And yet, somehow, Republicans still manage to win elections. In that context, it’s actually remarkable. The likelihood that Harmeet Dhillon as RNC chairman could do better against this monolithic machine is slim to none.
So if conservative influencers are successful in persuading people to dump the Republican Party entirely, we will have seen a preview of our future in the 2020 Georgia U.S. Senate run-off when Trump and other notables encouraged Republicans not to vote because it would justify the rigged voting system. What we got from that reaction to truly legitimate 2020 election malfeasance was depressed Republican turnout and a Democratic Senate for the past two years—which has been horrible for the country.
And to be clear, I am not overstating the reaction to McDaniels’ RNC win. Let’s make an avatar of Turning Point USA Founder Charlie Kirk, maybe the most influential young conservative in America, and an absolutely indispensable voice in the fight for our future. Personally, I’ve long admired his eloquence and the role of TPUSA. But his response to Ronna McDaniels’ easy 2-1 victory for RNC chair is bordering on suicidal for the traditionalist, conservative movement in which he is a leader.

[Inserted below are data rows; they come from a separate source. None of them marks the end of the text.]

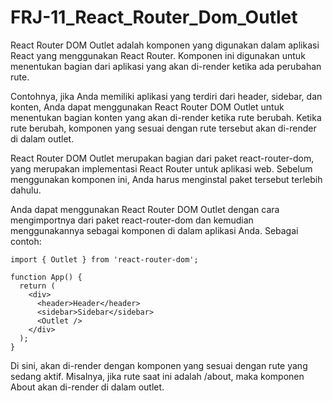 # FRJ-11_React_Router_Dom_Outlet

React Router DOM Outlet adalah komponen yang digunakan dalam aplikasi React yang menggunakan React Router. Komponen ini digunakan untuk menentukan bagian dari aplikasi yang akan di-render ketika ada perubahan rute.

Contohnya, jika Anda memiliki aplikasi yang terdiri dari header, sidebar, dan konten, Anda dapat menggunakan React Router DOM Outlet untuk menentukan bagian konten yang akan di-render ketika rute berubah. Ketika rute berubah, komponen yang sesuai dengan rute tersebut akan di-render di dalam outlet.

React Router DOM Outlet merupakan bagian dari paket react-router-dom, yang merupakan implementasi React Router untuk aplikasi web. Sebelum menggunakan komponen ini, Anda harus menginstal paket tersebut terlebih dahulu.

Anda dapat menggunakan React Router DOM Outlet dengan cara mengimportnya dari paket react-router-dom dan kemudian menggunakannya sebagai komponen di dalam aplikasi Anda. Sebagai contoh:

    import { Outlet } from 'react-router-dom';

    function App() {
      return (
        <div>
          <header>Header</header>
          <sidebar>Sidebar</sidebar>
          <Outlet />
        </div>
      );
    }
    
Di sini, <Outlet /> akan di-render dengan komponen yang sesuai dengan rute yang sedang aktif. Misalnya, jika rute saat ini adalah /about, maka komponen About akan di-render di dalam outlet.
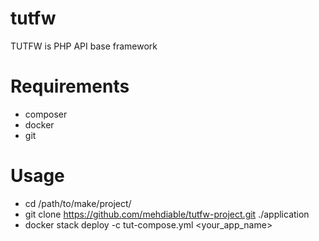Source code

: # tutfw
TUTFW is PHP API base framework

# Requirements
 - composer
 - docker
 - git

# Usage
 - cd /path/to/make/project/
 - git clone https://github.com/mehdiable/tutfw-project.git ./application
 - docker stack deploy -c tut-compose.yml <your_app_name>
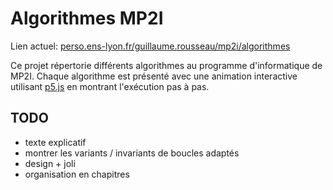 # Algorithmes MP2I

Lien actuel: [perso.ens-lyon.fr/guillaume.rousseau/mp2i/algorithmes](https://perso.ens-lyon.fr/guillaume.rousseau/algo)

Ce projet répertorie différents algorithmes au programme d'informatique de MP2I. Chaque algorithme
est présenté avec une animation interactive utilisant [p5.js](https://p5js.org/) en montrant l'exécution
pas à pas.


## TODO
- texte explicatif
- montrer les variants / invariants de boucles adaptés
- design + joli
- organisation en chapitres
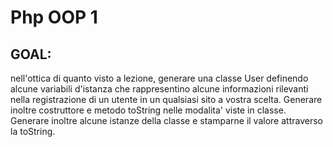 # Php OOP 1

## GOAL: 
nell'ottica di quanto visto a lezione, generare una classe User definendo alcune variabili d'istanza che rappresentino alcune informazioni rilevanti nella registrazione di un utente in un qualsiasi sito a vostra scelta. Generare inoltre costruttore e metodo toString nelle modalita' viste in classe. Generare inoltre alcune istanze della classe e stamparne il valore attraverso la toString.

In a post on Telegram after the McDaniels’ reelection win, Kirk wrote: “The largest slice of the RNC pie is filled with people who have a deep-seated contempt for the base energy of the party.” He is referring to the 111 who voted for McDaniel.

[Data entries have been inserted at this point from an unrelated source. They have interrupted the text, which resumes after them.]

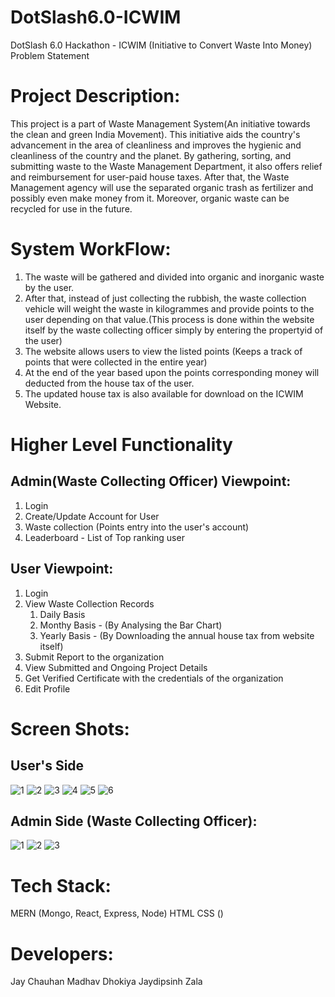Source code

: # DotSlash6.0-ICWIM
DotSlash 6.0 Hackathon - ICWIM (Initiative to Convert Waste Into Money)
Problem Statement

# Project Description: 
This project is a part of Waste Management System(An initiative towards the clean and green India Movement). This initiative aids the country's advancement in the area of cleanliness and improves the hygienic and cleanliness of the country and the planet. By gathering, sorting, and submitting waste to the Waste Management Department, it also offers relief and reimbursement for user-paid house taxes. After that, the Waste Management agency will use the separated organic trash as fertilizer and possibly even make money from it. Moreover, organic waste can be recycled for use in the future.

# System WorkFlow:
1. The waste will be gathered and divided into organic and inorganic waste by the user.
2. After that, instead of just collecting the rubbish, the waste collection vehicle will weight the waste in kilogrammes and provide points to the user depending on that value.(This process is done within the website itself by the waste collecting officer simply by entering the propertyid of the user)
3. The website allows users to view the listed points (Keeps a track of points that were collected in the entire year)
4. At the end of the year based upon the points corresponding money will deducted from the house tax of the user.
5. The updated house tax is also available for download on the ICWIM Website.

# Higher Level Functionality
## Admin(Waste Collecting Officer) Viewpoint:
1. Login
2. Create/Update Account for User
3. Waste collection (Points entry into the user's account)
4. Leaderboard - List of Top ranking user

## User Viewpoint:
1. Login
2. View Waste Collection Records
    1. Daily Basis
    2. Monthy Basis - (By Analysing the Bar Chart)
    3. Yearly Basis - (By Downloading the annual house tax from website itself)
3. Submit Report to the organization
4. View Submitted and Ongoing Project Details
5. Get Verified Certificate with the credentials of the organization
6. Edit Profile

# Screen Shots:
## User's Side
![1](https://user-images.githubusercontent.com/80458440/219931793-18c31bf5-3abd-4dec-a427-d533198c8256.png)
![2](https://user-images.githubusercontent.com/80458440/219931817-cb4b392f-96e8-4080-a9ad-315415c9d4d6.png)
![3](https://user-images.githubusercontent.com/80458440/219931836-abdc3566-dffd-4f11-ac83-ba1729852b9f.png)
![4](https://user-images.githubusercontent.com/80458440/219931851-a05519cf-1b84-4966-90c8-3bdc014bd42d.png)
![5](https://user-images.githubusercontent.com/80458440/219931865-45599486-4101-4231-8695-ad5e1f03bfbc.png)
![6](https://user-images.githubusercontent.com/80458440/219932119-fcf49b0a-e9c4-40b9-8419-13a695b96e0c.png)


## Admin Side (Waste Collecting Officer):
![1](https://user-images.githubusercontent.com/80458440/219932183-4ff403eb-bb60-46c1-87e9-dd6bf7c7350c.png)
![2](https://user-images.githubusercontent.com/80458440/219932036-9ed935fa-e06b-4a43-94de-bad91e82e256.png)
![3](https://user-images.githubusercontent.com/80458440/219931967-f08ea85a-dc45-4245-9651-87279943831f.png)



# Tech Stack:
MERN (Mongo, React, Express, Node)
HTML
CSS ()

# Developers:
Jay Chauhan
Madhav Dhokiya
Jaydipsinh Zala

Kirk and others paint this stark righteousness versus evil depiction of the fight in the RNC, as though no one who voted for McDaniels did so because they honestly thought she was the best option. Instead, they must all be evil hacks afraid of the base because they disagreed with the Kirk element. In fact, they must have “contempt” for the GOP base. This echoes other conservative talkers who keep upping the rhetorical ante, stating as fact that GOP leadership “hates” you.
And so Kirk told Semafor political reporter Dave Weigel: “I can’t in good faith tell my audience, our members, or our students to continue to support the RNC, financially or otherwise.”
Financially or otherwise? So, don’t work for them, campaign for them, or vote for them? Because they hate you? Because they voted differently from what Kirk and some talkers wanted? This is enormously frustrating because I love what Charlie Kirk has accomplished in the cause of saving America. And it truly needs saving. But he could trump a lot of the good he has accomplished by urging his millions of followers to abandon the Republican Party.
As Rush Limbaugh is no longer with us, let me play Mayor of Realville for a moment: How do Kirk or others anticipate this going? What do they perceive as the endgame of leaving the GOP, ceasing to support it financially, as a volunteer, or even a voter?
I sure cannot see anything other than a catastrophic outcome. Because the reality is that there is no alternative, and no time to build one. The hour is late, and I think Charlie Kirk and others know that. One response was to try to make the changes within the GOP, which they did at the national level. This same effort in Florida, with which I am most familiar, took on the county level GOP leadership and saw some wins and some losses. Changes are happening.
In fact, across the country, not just in Florida, the party is closer to the Donald Trump America First conservative populism than the George Will starchy old GOP. The exceptions are the McConnells and Romneys. And that is on the Republican primary voters in those red states.
The process is slowest at the top, in Washington, D.C., specifically. But the legitimate anger at Mitch McConnell-type Republicans in Congress and in too many red states sloshes over into how the party is run, which is a fundamental misunderstanding of the role of a political party compared to the role of individual, elected representatives who are members of the party.
Instead of attacking our own imperfect team, maybe we could all aim a united front at our actual enemies on the Left, while trying to improve the candidates we choose to represent us in the 2024 primaries.